アーティスト・田中功起が2019年に手がけた、現実とフィクションが交差する拡張されたドキュメンタリー『可傷的な歴史(ロードムービー)』の上映会とトークセッションが、茨木市福祉文化会館(オークシアター)にて開催される。
追手門学院大学社会学部の富田大介教授が企画し、茨木市文化振興課、公益財団法人茨木市文化振興財団との共催で実施。
多文化共生・理解などについて、映像作品の上映とトークを通じて考える。
『可傷的な歴史(ロードムービー)』
世界中でこれほどまでに排外主義が表面化すると誰が予想していたであろう。異なる人びとが「いかに共に生きるか」という問いは空しいものになってしまったのだろうか。
本作は、私たちの住むこの社会の深奥を二人の主人公の対話をもとに紐解いていく。東京に暮らす在日コリアン3世とチューリッヒから来た日系スイス人の二人。初対面の二人が、ともに荒川や川崎を旅し、在日コリアン排斥の過去と現在に出会っていく。関東大震災後の虐殺の現場やヘイトスピーチの行われた地域、それらを移動しながら関連する法律を読み上げ、その過程で二人は少しずつ心を開き、いままで語れなかった感情を言葉にしていく。私たちはどのようにして誰かを理解するのだろうか。誰かの複雑さを、どのように受け止めることができるのだろうか。現実とフィクションが交差する拡張されたドキュメンタリー。
(田中功起)トークセッション
本作を関西で最初に上映したのは THEATRE E9 KYOTOです。そのシアターは、京都の朝鮮学校の前でヘイトスピーチがされだしてから十年後の2019年に、東九条で幕を開けました。茨木市の文化ホールもそうですが、劇場は、人々が語る (騙る)ことで心の歴史を創ってゆくところです。今回のトークセッションでは、この映画をめぐる社会問題や背景、そして文化施設の意味などについて、話し合います。

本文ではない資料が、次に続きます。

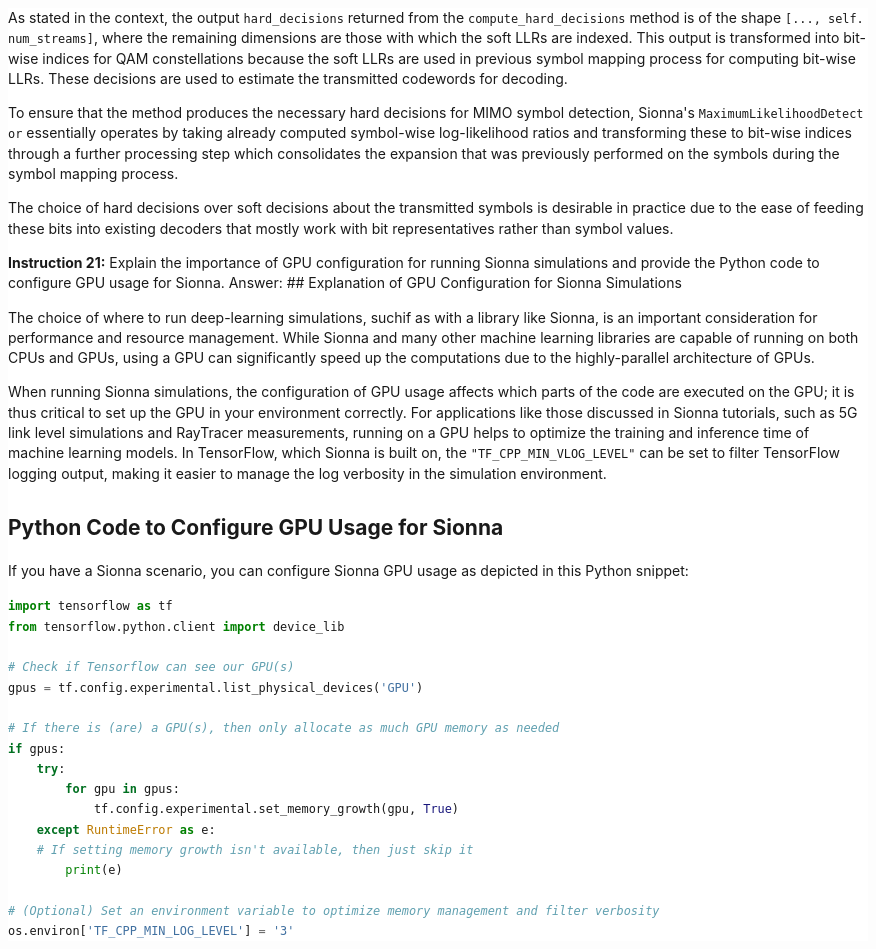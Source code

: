 As stated in the context, the output `hard_decisions` returned from the `compute_hard_decisions` method is of the shape `[..., self.num_streams]`, where the remaining dimensions are those with which the soft LLRs are indexed. This output is transformed into bit-wise indices for QAM constellations because the soft LLRs are used in previous symbol mapping process for computing bit-wise LLRs. These decisions are used to estimate the transmitted codewords for decoding.

To ensure that the method produces the necessary hard decisions for MIMO symbol detection, Sionna's `MaximumLikelihoodDetector` essentially operates by taking already computed symbol-wise log-likelihood ratios and transforming these to bit-wise indices through a further processing step which consolidates the expansion that was previously performed on the symbols during the symbol mapping process.

The choice of hard decisions over soft decisions about the transmitted symbols is desirable in practice due to the ease of feeding these bits into existing decoders that mostly work with bit representatives rather than symbol values.

**Instruction 21:** Explain the importance of GPU configuration for running Sionna simulations and provide the Python code to configure GPU usage for Sionna.
Answer: ## Explanation of GPU Configuration for Sionna Simulations

The choice of where to run deep-learning simulations, suchif as with a library like Sionna, is an important consideration for performance and resource management. While Sionna and many other machine learning libraries are capable of running on both CPUs and GPUs, using a GPU can significantly speed up the computations due to the highly-parallel architecture of GPUs. 

When running Sionna simulations, the configuration of GPU usage affects which parts of the code are executed on the GPU; it is thus critical to set up the GPU in your environment correctly. For applications like those discussed in Sionna tutorials, such as 5G link level simulations and RayTracer measurements, running on a GPU helps to optimize the training and inference time of machine learning models. In TensorFlow, which Sionna is built on, the `"TF_CPP_MIN_VLOG_LEVEL"` can be set to filter TensorFlow logging output, making it easier to manage the log verbosity in the simulation environment.

## Python Code to Configure GPU Usage for Sionna

If you have a Sionna scenario, you can configure Sionna GPU usage as depicted in this Python snippet:
```python
import tensorflow as tf
from tensorflow.python.client import device_lib

# Check if Tensorflow can see our GPU(s)
gpus = tf.config.experimental.list_physical_devices('GPU')

# If there is (are) a GPU(s), then only allocate as much GPU memory as needed
if gpus:
    try:
        for gpu in gpus:
            tf.config.experimental.set_memory_growth(gpu, True)
    except RuntimeError as e:
    # If setting memory growth isn't available, then just skip it
        print(e)
        
# (Optional) Set an environment variable to optimize memory management and filter verbosity
os.environ['TF_CPP_MIN_LOG_LEVEL'] = '3'
```
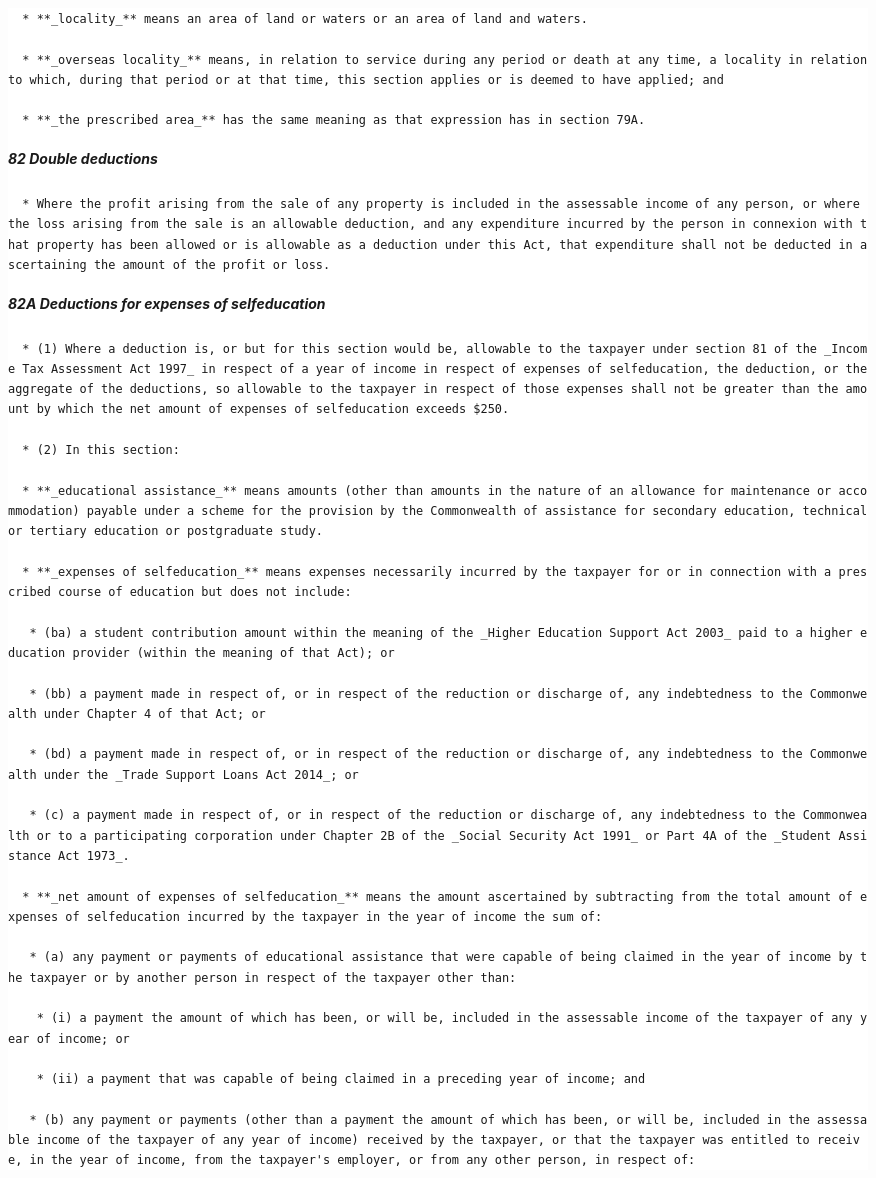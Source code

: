       * **_locality_** means an area of land or waters or an area of land and waters.

      * **_overseas locality_** means, in relation to service during any period or death at any time, a locality in relation to which, during that period or at that time, this section applies or is deemed to have applied; and

      * **_the prescribed area_** has the same meaning as that expression has in section 79A.

##### 82  Double deductions

      * Where the profit arising from the sale of any property is included in the assessable income of any person, or where the loss arising from the sale is an allowable deduction, and any expenditure incurred by the person in connexion with that property has been allowed or is allowable as a deduction under this Act, that expenditure shall not be deducted in ascertaining the amount of the profit or loss.

##### 82A  Deductions for expenses of selfeducation

      * (1) Where a deduction is, or but for this section would be, allowable to the taxpayer under section 81 of the _Income Tax Assessment Act 1997_ in respect of a year of income in respect of expenses of selfeducation, the deduction, or the aggregate of the deductions, so allowable to the taxpayer in respect of those expenses shall not be greater than the amount by which the net amount of expenses of selfeducation exceeds $250.

      * (2) In this section:

      * **_educational assistance_** means amounts (other than amounts in the nature of an allowance for maintenance or accommodation) payable under a scheme for the provision by the Commonwealth of assistance for secondary education, technical or tertiary education or postgraduate study.

      * **_expenses of selfeducation_** means expenses necessarily incurred by the taxpayer for or in connection with a prescribed course of education but does not include:

       * (ba) a student contribution amount within the meaning of the _Higher Education Support Act 2003_ paid to a higher education provider (within the meaning of that Act); or

       * (bb) a payment made in respect of, or in respect of the reduction or discharge of, any indebtedness to the Commonwealth under Chapter 4 of that Act; or

       * (bd) a payment made in respect of, or in respect of the reduction or discharge of, any indebtedness to the Commonwealth under the _Trade Support Loans Act 2014_; or

       * (c) a payment made in respect of, or in respect of the reduction or discharge of, any indebtedness to the Commonwealth or to a participating corporation under Chapter 2B of the _Social Security Act 1991_ or Part 4A of the _Student Assistance Act 1973_.

      * **_net amount of expenses of selfeducation_** means the amount ascertained by subtracting from the total amount of expenses of selfeducation incurred by the taxpayer in the year of income the sum of:

       * (a) any payment or payments of educational assistance that were capable of being claimed in the year of income by the taxpayer or by another person in respect of the taxpayer other than:

        * (i) a payment the amount of which has been, or will be, included in the assessable income of the taxpayer of any year of income; or

        * (ii) a payment that was capable of being claimed in a preceding year of income; and

       * (b) any payment or payments (other than a payment the amount of which has been, or will be, included in the assessable income of the taxpayer of any year of income) received by the taxpayer, or that the taxpayer was entitled to receive, in the year of income, from the taxpayer's employer, or from any other person, in respect of:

(企画者 追手門学院大学 富田大介)(フライヤーより)
上映会&トークセッション 田中功起『可傷的な歴史(ロードムービー)』
追手門学院大学社会学部芸術文化事業日程:2022年1月8日(土)
会場:茨木市福祉文化会館(オークシアター)・5階文化ホール
時間:13:00~16:00(12:30開場)※13:00〜上映/14:45〜トークセッション
トークセッション出演:田中功起(アーティスト)、あごうさとし(劇作家・演出家・THEATRE E9 KYOTO 芸術監督・アーツシード京都代表理事)、松谷実のり(追手門学院大学社会学部准教授)、富田大介(追手門学院大学社会学部教授)[司会]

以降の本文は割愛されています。